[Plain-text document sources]
::::::::::

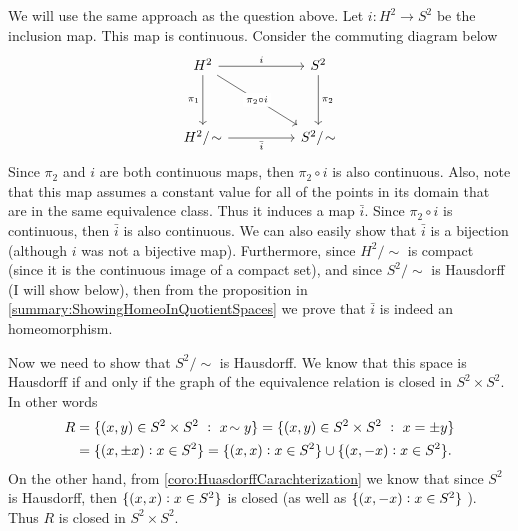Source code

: \begin{solution}
	We will use the same approach as the question above. Let $ i: H^2 \to S^2 $ be the inclusion map. This map is continuous. Consider the commuting diagram below
	\[\begin{tikzcd}
		{H^2} && {S^2} \\
		\\
		{H^2/\sim} && {S^2/\sim}
		\arrow["i", from=1-1, to=1-3]
		\arrow["{\pi_1}"', from=1-1, to=3-1]
		\arrow["{\pi_2\circ i}"{description}, from=1-1, to=3-3]
		\arrow["{\pi_2}", from=1-3, to=3-3]
		\arrow["{\bar{i}}"', from=3-1, to=3-3]
	\end{tikzcd}\]
	Since $ \pi_2 $ and $ i $ are both continuous maps, then $ \pi_2\circ i $ is also continuous. Also, note that this map assumes a constant value for all of the points in its domain that are in the same equivalence class. Thus it induces a map $ \bar{i} $. Since $ \pi_2\circ i $ is continuous, then $ \bar{i} $ is also continuous. We can also easily show that $ \bar{i} $ is a bijection (although $ i $ was not a bijective map). Furthermore, since $ H^2/\sim $ is compact (since it is the continuous image of a compact set), and since $ S^2/\sim $ is Hausdorff (I will show below), then from the proposition in \autoref{summary:ShowingHomeoInQuotientSpaces} we prove that $ \bar{i} $ is indeed an homeomorphism.
	
	Now we need to show that $ S^2/\sim $ is Hausdorff. We know that this space is Hausdorff if and only if the graph of the equivalence relation is closed in $ S^2\times S^2 $. In other words
	\begin{align*}
		R &= \set{ (x,y)\in S^2\times S^2\ :\ x\sim y } = \set{ (x,y)\in S^2\times S^2\ :\ x= \pm y } \\
		&= \set{ (x,\pm x): x \in S^2} = \set{ (x,x): x \in S^2}\cup \set{ (x,-x): x \in S^2}.
	\end{align*}
	On the other hand, from \autoref{coro:HuasdorffCarachterization} we know that since $ S^2 $ is Hausdorff, then $ \{ (x,x): x \in S^2\} $ is closed (as well as $ \{ (x,-x): x \in S^2\} $ ). Thus $ R $ is closed in $ S^2\times S^2 $.
\end{solution}
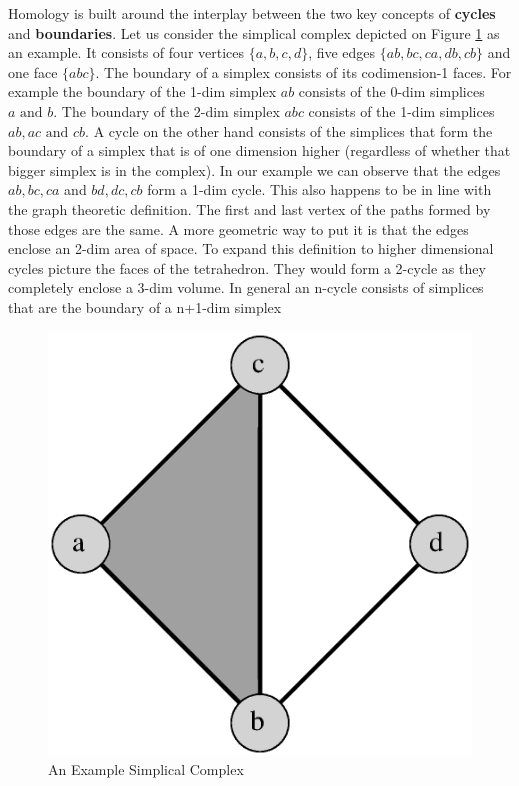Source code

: Homology is built around the interplay between the two key concepts of \textbf{cycles} and \textbf{boundaries}. Let us consider the simplical complex depicted on Figure \ref{fig:hom-sc} as an example. It consists of four vertices $\{a, b, c, d\}$, five edges $\{ab, bc, ca, db, cb\}$ and one face $\{abc\}$. The boundary of a simplex consists of its codimension-1 faces. For example the boundary of the 1-dim simplex $ab$ consists of the 0-dim simplices $a \text{ and } b$. The boundary of the 2-dim simplex $abc$ consists of the 1-dim simplices $ab, ac \text{ and } cb$. A cycle on the other hand consists of the simplices that form the boundary of a simplex that is of one dimension higher (regardless of whether that bigger simplex is in the complex). In our example we can observe that the edges $ab, bc, ca$ and $bd, dc, cb$ form a 1-dim cycle.  This also happens to be in line with the graph theoretic definition. The first and last vertex of the paths formed by those edges are the same. A more geometric way to put it is that the edges enclose an 2-dim area of space.  To expand this definition to higher dimensional cycles picture the faces of the tetrahedron. They would form a 2-cycle as they completely enclose a 3-dim volume. In general an n-cycle consists of simplices that are the boundary of a n+1-dim simplex

\begin{figure}[h]%
    \centering
    \includegraphics[scale=0.4]{./images/chapter1/homology-sc.eps}%
    \caption{An Example Simplical Complex}%
    \label{fig:hom-sc}%
\end{figure}




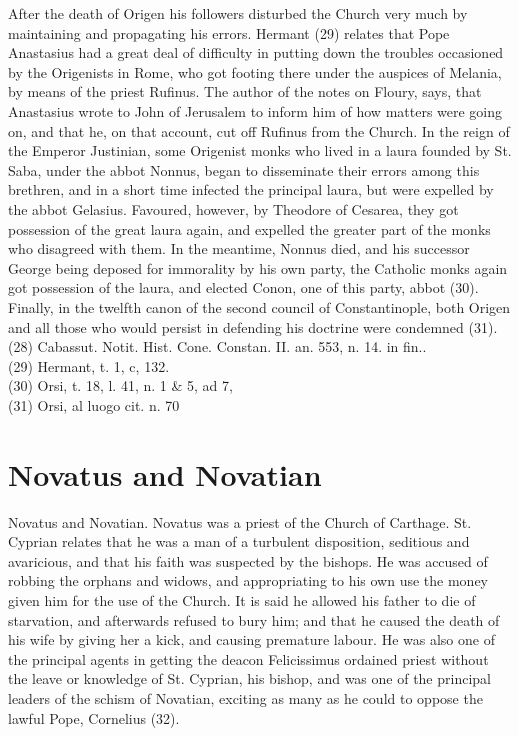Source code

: \documentclass[12pt]{book}
\begin{document}
After the death of Origen his followers disturbed the Church very much by maintaining and propagating
his errors. Hermant (29) relates that Pope Anastasius had a great deal of difficulty in putting down the
troubles occasioned by the Origenists in Rome, who got footing there under the auspices of Melania, by
means of the priest Rufinus. The author of the notes on Floury, says, that Anastasius wrote to John of
Jerusalem to inform him of how matters were going on, and that he, on that account, cut off Rufinus from
the Church. In the reign of the Emperor Justinian, some Origenist monks who lived in a laura founded by
St. Saba, under the abbot Nonnus, began to disseminate their errors among this brethren, and in a short
time infected the principal laura, but were expelled by the abbot Gelasius. Favoured, however, by
Theodore of Cesarea, they got possession of the great laura again, and expelled the greater part of the
monks who disagreed with them. In the meantime, Nonnus died, and his successor George being
deposed for immorality by his own party, the Catholic monks again got possession of the laura, and
elected Conon, one of this party, abbot (30). Finally, in the twelfth canon of the second council of
Constantinople, both Origen and all those who would persist in defending his doctrine were condemned
(31).\\
(28) Cabassut. Notit. Hist. Cone. Constan. II. an. 553, n. 14. in fin.. \\
(29) Hermant, t. 1, c, 132. \\
(30) Orsi, t. 18, l. 41, n. 1 \& 5, ad 7,\\
(31) Orsi, al luogo cit. n. 70
\section{Novatus and Novatian}
Novatus and Novatian. Novatus was a priest of the Church of Carthage. St. Cyprian relates that he was
a man of a turbulent disposition, seditious and avaricious, and that his faith was suspected by the
bishops. He was accused of robbing the orphans and widows, and appropriating to his own use the
money given him for the use of the Church. It is said he allowed his father to die of starvation, and
afterwards refused to bury him; and that he caused the death of his wife by giving her a kick, and causing
premature labour. He was also one of the principal agents in getting the deacon Felicissimus ordained
priest without the leave or knowledge of St. Cyprian, his bishop, and was one of the principal leaders of
the schism of Novatian, exciting as many as he could to oppose the lawful Pope, Cornelius (32).
\end{document}
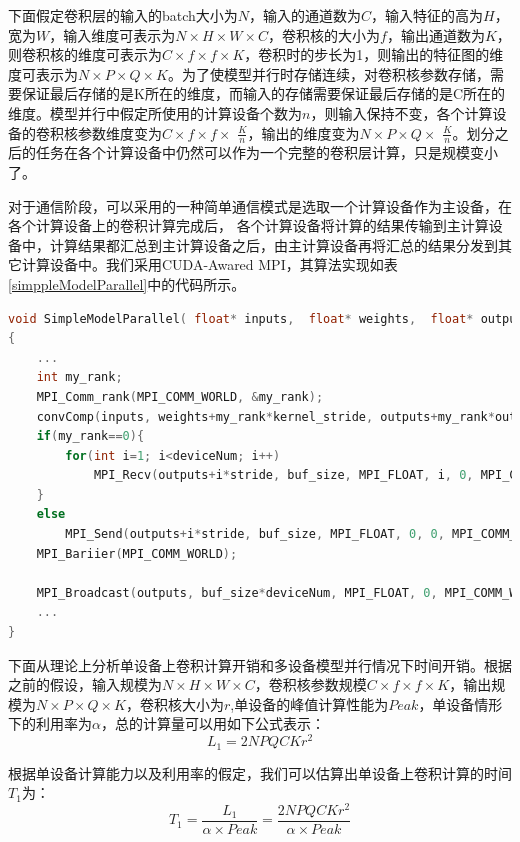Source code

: 下面假定卷积层的输入的batch大小为$N$，输入的通道数为$C$，输入特征的高为$H$，宽为$W$，输入维度可表示为$N\times H\times W\times C$，卷积核的大小为$f$，输出通道数为$K$，则卷积核的维度可表示为$C\times f\times f\times K$，卷积时的步长为1，则输出的特征图的维度可表示为$N\times P\times Q\times K$。为了使模型并行时存储连续，对卷积核参数存储，需要保证最后存储的是K所在的维度，而输入的存储需要保证最后存储的是C所在的维度。模型并行中假定所使用的计算设备个数为$n$，则输入保持不变，各个计算设备的卷积核参数维度变为$C\times f\times f\times$ $\frac{K}{n}$，输出的维度变为$N\times P\times Q\times$ $\frac{K}{n}$。划分之后的任务在各个计算设备中仍然可以作为一个完整的卷积层计算，只是规模变小了。

对于通信阶段，可以采用的一种简单通信模式是选取一个计算设备作为主设备，在各个计算设备上的卷积计算完成后，
各个计算设备将计算的结果传输到主计算设备中，计算结果都汇总到主计算设备之后，由主计算设备再将汇总的结果分发到其它计算设备中。我们采用CUDA-Awared MPI，其算法实现如表\ref{simppleModelParallel}中的代码所示。

\begin{table}
\caption{基于多设备上的模型并行简单实现}
\label{simppleModelParallel}
\begin{lstlisting}[language=C++, basicstyle=\ttfamily\footnotesize]
void SimpleModelParallel( float* inputs,  float* weights,  float* outputs,  int N, int buf_size, int deviceNum, int kernel_stride, int output_stride... )
{
	...
	int my_rank;
	MPI_Comm_rank(MPI_COMM_WORLD, &my_rank);
	convComp(inputs, weights+my_rank*kernel_stride, outputs+my_rank*output_stride);
	if(my_rank==0){
		for(int i=1; i<deviceNum; i++)
			MPI_Recv(outputs+i*stride, buf_size, MPI_FLOAT, i, 0, MPI_COMM_WORLD );
	}
	else
		MPI_Send(outputs+i*stride, buf_size, MPI_FLOAT, 0, 0, MPI_COMM_WORLD);
	MPI_Bariier(MPI_COMM_WORLD);
	
	MPI_Broadcast(outputs, buf_size*deviceNum, MPI_FLOAT, 0, MPI_COMM_WORLD);
	...
}
\end{lstlisting}
\end{table}

下面从理论上分析单设备上卷积计算开销和多设备模型并行情况下时间开销。根据之前的假设，输入规模为$N\times H\times W\times C$，卷积核参数规模$C\times f\times f\times K$，输出规模为$N\times P\times Q\times K$，卷积核大小为$r$,单设备的峰值计算性能为$Peak$，单设备情形下的利用率为$\alpha$，总的计算量可以用如下公式表示：
\begin{equation}
L_1 = 2NPQCKr^2
\end{equation}

根据单设备计算能力以及利用率的假定，我们可以估算出单设备上卷积计算的时间$T_1$为：
\begin{equation}
T_1 = \frac{L_1}{\alpha \times Peak} = \frac{2NPQCKr^2}{\alpha \times Peak}
\end{equation}

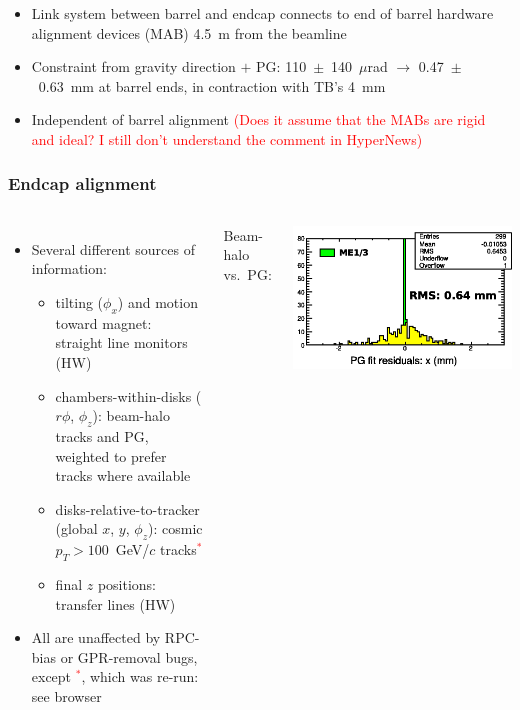 \documentclass[compress]{beamer}
\begin{document}
\begin{frame}
\vfill
\begin{itemize}
\item Link system between barrel and endcap connects to end of barrel hardware alignment devices (MAB) 4.5~m from the beamline
\item Constraint from gravity direction $+$ PG: \mbox{110 $\pm$ 140~$\mu$rad} $\to$ \mbox{0.47 $\pm$ 0.63~mm} at barrel ends, in contraction with TB's 4~mm
\item Independent of barrel alignment \textcolor{red}{\scriptsize (Does it assume that the MABs are rigid and ideal?  I still don't understand the comment in HyperNews)}
\end{itemize}
\end{frame}

\begin{frame}
\frametitle{Endcap alignment}

\begin{columns}
\begin{itemize}
\item Several different sources of information:
\begin{itemize}
\item tilting ($\phi_x$) and motion toward magnet: straight line monitors (HW)
\item chambers-within-disks ($r\phi$, $\phi_z$): beam-halo tracks and
PG, weighted to prefer tracks where available
\item disks-relative-to-tracker (global $x$, $y$, $\phi_z$): cosmic
$p_T > 100$~GeV/$c$ tracks\textcolor{red}{$^*$}
\item final $z$ positions: transfer lines (HW)
\end{itemize}
\item All are unaffected by RPC-bias or GPR-removal bugs, except \textcolor{red}{$^*$},
which was re-run: see browser
\end{itemize}

Beam-halo vs.\ PG:

\includegraphics[width=\linewidth]{beamhalo-PG.png}


\end{columns}
\end{frame}
\end{document}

::::::::::

Your assignment =
The answer must be a single number: the count of lines in the records above that contain the word "monks".

Answer area =
3